CN-121838023-B - Video anomaly detection method and system based on semantic and amplitude depth synergy

CN121838023BCN 121838023 BCN121838023 BCN 121838023BCN-121838023-B

Abstract

The invention provides a video anomaly detection method and a system based on semantic and amplitude depth synergy, wherein the method comprises the steps of extracting a visual feature sequence of a video frame, utilizing amplitude and energy of each time step to strengthen feature vectors of corresponding time steps in the visual feature sequence to obtain an enhanced feature sequence, calculating a semantic similarity matrix of the enhanced feature sequence, calculating a sparse affinity matrix according to the amplitude of each time step in the visual feature sequence, fusing to obtain final attention weight, utilizing the final attention weight to conduct weighted aggregation on the value vectors of the enhanced feature sequence, and inputting the weighted aggregation into a classifier to obtain a frame-level anomaly score so as to realize video anomaly detection.

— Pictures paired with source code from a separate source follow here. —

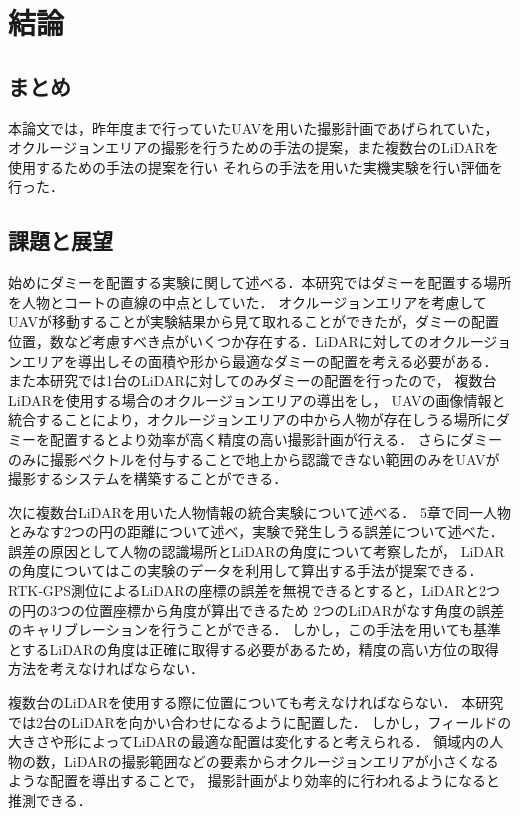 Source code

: \documentclass[autodetect-engine,dvipdfmx-if-dvi,ja=standard,a4j,jbase=11pt,magstyle=nomag*]{bxjsreport}
\begin{document}
\chapter{結論}

\section{まとめ}
本論文では，昨年度まで行っていたUAVを用いた撮影計画であげられていた，
オクルージョンエリアの撮影を行うための手法の提案，また複数台のLiDARを使用するための手法の提案を行い
それらの手法を用いた実機実験を行い評価を行った．

\section{課題と展望}
始めにダミーを配置する実験に関して述べる．本研究ではダミーを配置する場所を人物とコートの直線の中点としていた．
オクルージョンエリアを考慮してUAVが移動することが実験結果から見て取れることができたが，ダミーの配置位置，数など考慮すべき点がいくつか存在する．LiDARに対してのオクルージョンエリアを導出しその面積や形から最適なダミーの配置を考える必要がある．
また本研究では1台のLiDARに対してのみダミーの配置を行ったので，
複数台LiDARを使用する場合のオクルージョンエリアの導出をし，
UAVの画像情報と統合することにより，オクルージョンエリアの中から人物が存在しうる場所にダミーを配置するとより効率が高く精度の高い撮影計画が行える．
さらにダミーのみに撮影ベクトルを付与することで地上から認識できない範囲のみをUAVが撮影するシステムを構築することができる．

次に複数台LiDARを用いた人物情報の統合実験について述べる．
5章で同一人物とみなす2つの円の距離について述べ，実験で発生しうる誤差について述べた．
誤差の原因として人物の認識場所とLiDARの角度について考察したが，
LiDARの角度についてはこの実験のデータを利用して算出する手法が提案できる．
RTK‐GPS測位によるLiDARの座標の誤差を無視できるとすると，LiDARと2つの円の3つの位置座標から角度が算出できるため
2つのLiDARがなす角度の誤差のキャリブレーションを行うことができる．
しかし，この手法を用いても基準とするLiDARの角度は正確に取得する必要があるため，精度の高い方位の取得方法を考えなければならない．

複数台のLiDARを使用する際に位置についても考えなければならない．
本研究では2台のLiDARを向かい合わせになるように配置した．
しかし，フィールドの大きさや形によってLiDARの最適な配置は変化すると考えられる．
領域内の人物の数，LiDARの撮影範囲などの要素からオクルージョンエリアが小さくなるような配置を導出することで，
撮影計画がより効率的に行われるようになると推測できる．
\end{document}
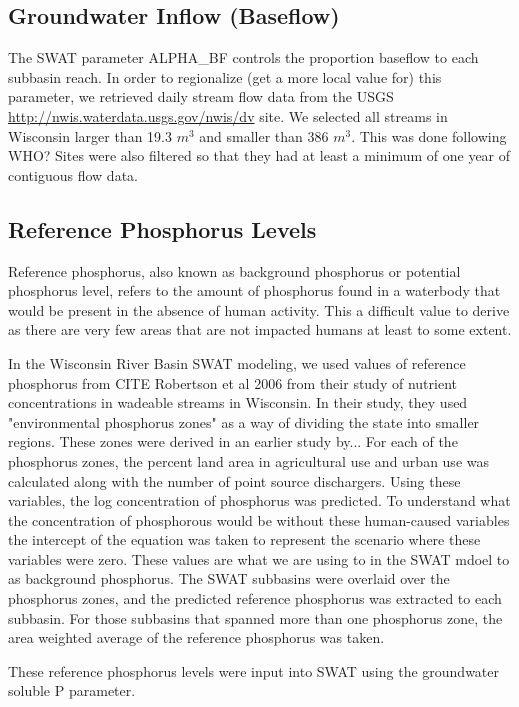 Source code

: \subsection{Groundwater Inflow (Baseflow)}
	The SWAT parameter ALPHA_BF controls the proportion baseflow to each subbasin reach. In order to regionalize (get a more local value for) this parameter, we retrieved daily stream flow data from the USGS \href{NWIS}{http://nwis.waterdata.usgs.gov/nwis/dv} site. We selected all streams in Wisconsin larger than 19.3 $m^3$ and smaller than 386 $m^3$. This was done following WHO? Sites were also filtered so that they had at least a minimum of one year of contiguous flow data. 

\subsection{Reference Phosphorus Levels}
	Reference phosphorus, also known as background phosphorus or potential phosphorus level, refers to the amount of phosphorus found in a waterbody that would be present in the absence of human activity. This a difficult value to derive as there are very few areas that are not impacted humans at least to some extent. 
	
	In the Wisconsin River Basin SWAT modeling, we used values of reference phosphorus from CITE Robertson et al 2006 from their study of nutrient concentrations in wadeable streams in Wisconsin. In their study, they used "environmental phosphorus zones" as a way of dividing the state into smaller regions. These zones were derived in an earlier study by...
	For each of the phosphorus zones, the percent land area in agricultural use and urban use was calculated along with the number of point source dischargers. Using these variables, the log concentration of phosphorus was predicted. To understand what the concentration of phosphorous would be without these human-caused variables the intercept of the equation was taken to represent the scenario where these variables were zero. These values are what we are using to in the SWAT mdoel to as background phosphorus. The SWAT subbasins were overlaid over the phosphorus zones, and the predicted reference phosphorus was extracted to each subbasin. For those subbasins that spanned more than one phosphorus zone, the area weighted average of the reference phosphorus was taken.
	
	These reference phosphorus levels were input into SWAT using the groundwater soluble P parameter. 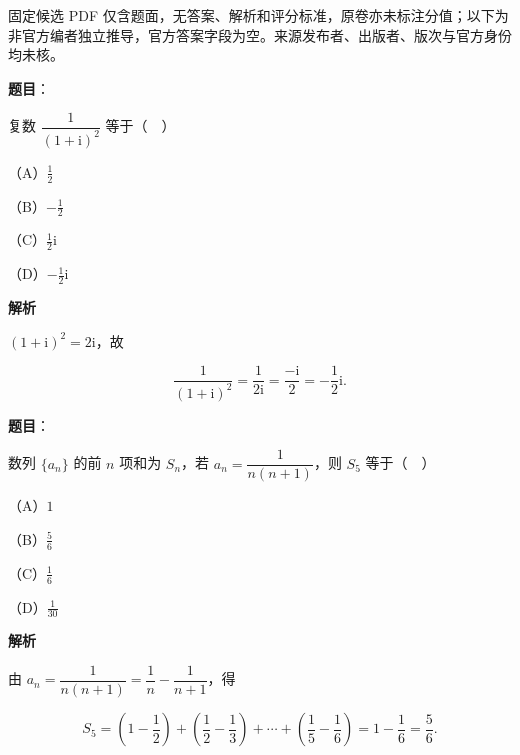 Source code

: 

\begin{gktip}
固定候选 PDF 仅含题面，无答案、解析和评分标准，原卷亦未标注分值；以下为非官方编者独立推导，官方答案字段为空。来源发布者、出版者、版次与官方身份均未核。
\end{gktip}

\begin{answer}

\textbf{题目}：

复数 $\dfrac1{(1+\mathrm i)^2}$ 等于（　）

（A）$\frac12$

（B）$-\frac12$

（C）$\frac12\mathrm i$

（D）$-\frac12\mathrm i$

\textbf{解析}

$(1+\mathrm i)^2=2\mathrm i$，故

\nopagebreak[4]
\[\frac1{(1+\mathrm i)^2}=\frac1{2\mathrm i}=\frac{-\mathrm i}2=-\frac12\mathrm i.\]


\end{answer}
\begin{answer}

\textbf{题目}：

数列 $\{a_n\}$ 的前 $n$ 项和为 $S_n$，若 $a_n=\dfrac1{n(n+1)}$，则 $S_5$ 等于（　）

（A）$1$

（B）$\frac56$

（C）$\frac16$

（D）$\frac1{30}$

\textbf{解析}

由 $a_n=\dfrac1{n(n+1)}=\dfrac1n-\dfrac1{n+1}$，得

\nopagebreak[4]
\[S_5=\left(1-\frac12\right)+\left(\frac12-\frac13\right)+\cdots+\left(\frac15-\frac16\right)=1-\frac16=\frac56.\]


\end{answer}
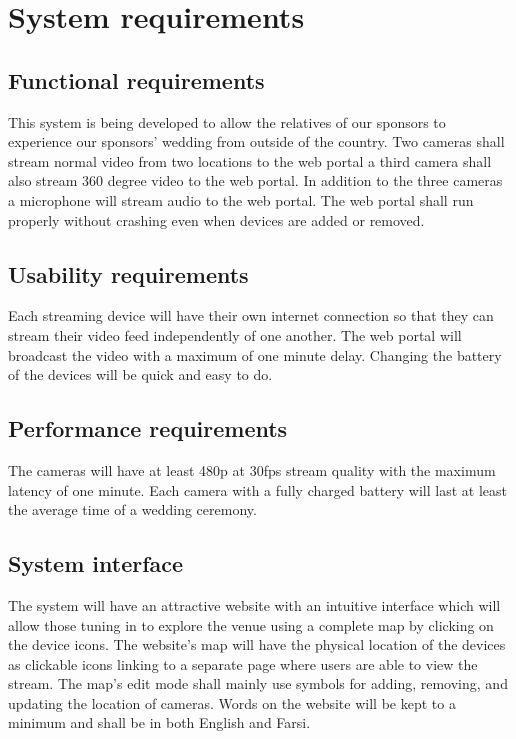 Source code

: \documentclass[onecolumn, draftclsnofoot,10pt, compsoc]{IEEEtran}
\begin{document}
\section{System requirements}
    \subsection{Functional requirements}
     This system is being developed to allow the relatives of our sponsors to experience our sponsors' wedding from outside of the country.
    Two cameras shall stream normal video from two locations to the web portal a third camera shall also stream 360 degree video to the web portal. In addition to the three cameras a microphone will stream audio to the web portal.
    The web portal shall run properly without crashing even when devices are added or removed.
    
    \subsection{Usability requirements}
    Each streaming device will have their own internet connection so that they can stream their video feed independently of one another.
    The web portal will broadcast the video with a maximum of one minute delay. Changing the battery of the devices will be quick and easy to do. 
    
    \subsection{Performance requirements}
    The cameras will have at least 480p at 30fps stream quality with the maximum latency of one minute. 
    Each camera with a fully charged battery will last at least the average time of a wedding ceremony. 
 
    
    \subsection{System interface}
    The system will have an attractive website with an intuitive interface which will allow those tuning in to explore the venue using a complete map by clicking on the device icons. 
    The website's map will have the physical location of the devices as clickable icons linking to a separate page where users are able to view the stream.
    The map's edit mode shall mainly use symbols for adding, removing, and updating the location of cameras. Words on the website will be kept to a minimum and shall be in both English and Farsi.
\end{document}

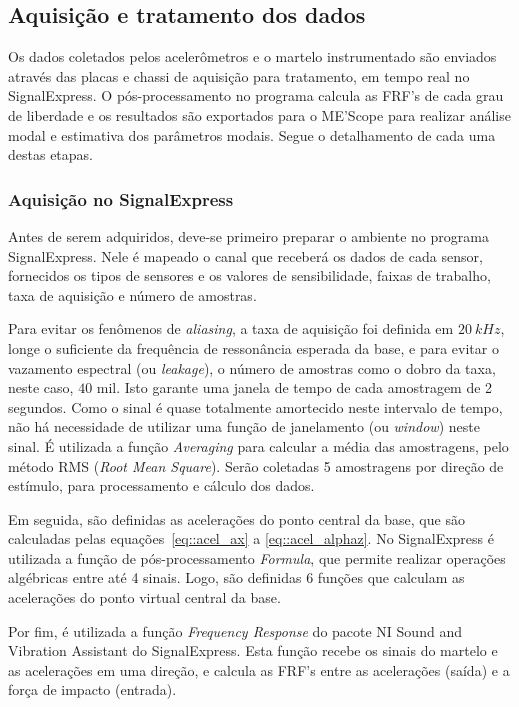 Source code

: 


\subsection{Aquisição e tratamento dos dados}

Os dados coletados pelos acelerômetros e o martelo instrumentado são enviados
através das placas e chassi de aquisição para tratamento, em tempo real no
SignalExpress. O pós-processamento no programa calcula as FRF's de cada grau de
liberdade e os resultados são exportados para o ME'Scope para realizar análise
modal e estimativa dos parâmetros modais. Segue o detalhamento de cada uma
destas etapas.

\subsubsection{Aquisição no SignalExpress}

Antes de serem adquiridos, deve-se primeiro preparar o ambiente no
programa SignalExpress. Nele é mapeado o canal que receberá os dados
de cada sensor, fornecidos os tipos de sensores e os valores de sensibilidade,
faixas de trabalho, taxa de aquisição e número de amostras.

Para evitar os fenômenos de \textit{aliasing}, a taxa de aquisição foi definida
em $20~kHz$, longe o suficiente da frequência de
ressonância esperada da base, e para evitar o vazamento espectral (ou
\textit{leakage}), o número de amostras como o dobro da taxa, neste caso, $40$
mil. Isto garante uma janela de tempo de cada amostragem de 2 segundos. Como o
sinal é quase totalmente amortecido neste intervalo de tempo, não há necessidade
de utilizar uma função de janelamento (ou \textit{window}) neste sinal.
É utilizada a função \textit{Averaging} para calcular a média das amostragens,
pelo método RMS (\textit{Root Mean Square}).
Serão coletadas 5 amostragens por direção de estímulo, para processamento e
cálculo dos dados.

Em seguida, são definidas as acelerações do ponto central da base, que são
calculadas pelas equações~\ref{eq::acel_ax} a \ref{eq::acel_alphaz}. No
SignalExpress é utilizada a função de pós-processamento \textit{Formula}, que
permite realizar operações algébricas entre até 4 sinais. Logo, são definidas 6
funções que calculam as acelerações do ponto virtual central da base.

Por fim, é utilizada a função \textit{Frequency Response} do pacote NI Sound and
Vibration Assistant do SignalExpress. Esta função recebe  os sinais do
martelo e as acelerações em uma direção, e calcula as FRF's
entre as acelerações (saída) e a força de impacto (entrada).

The invention realizes the deep synergy of the semantic and the amplitude information forcefully on the model architecture level through one-time non-parameter characteristic engineering, and solves the problem of insensitivity to the characteristic amplitude in the existing weak supervision video anomaly detection method.

Inventors

LIAO YISHEN
XIE CHEN
LUO KAIWEN
LV YIQUN
DONG XINRU
ZHU TAO
LI SHIYU
LIU YUE
CHENG YUHENG
TU XINYI

Assignees

江西财经大学

Dates

Publication Date: 20260512
Application Date: 20260312

Claims (6)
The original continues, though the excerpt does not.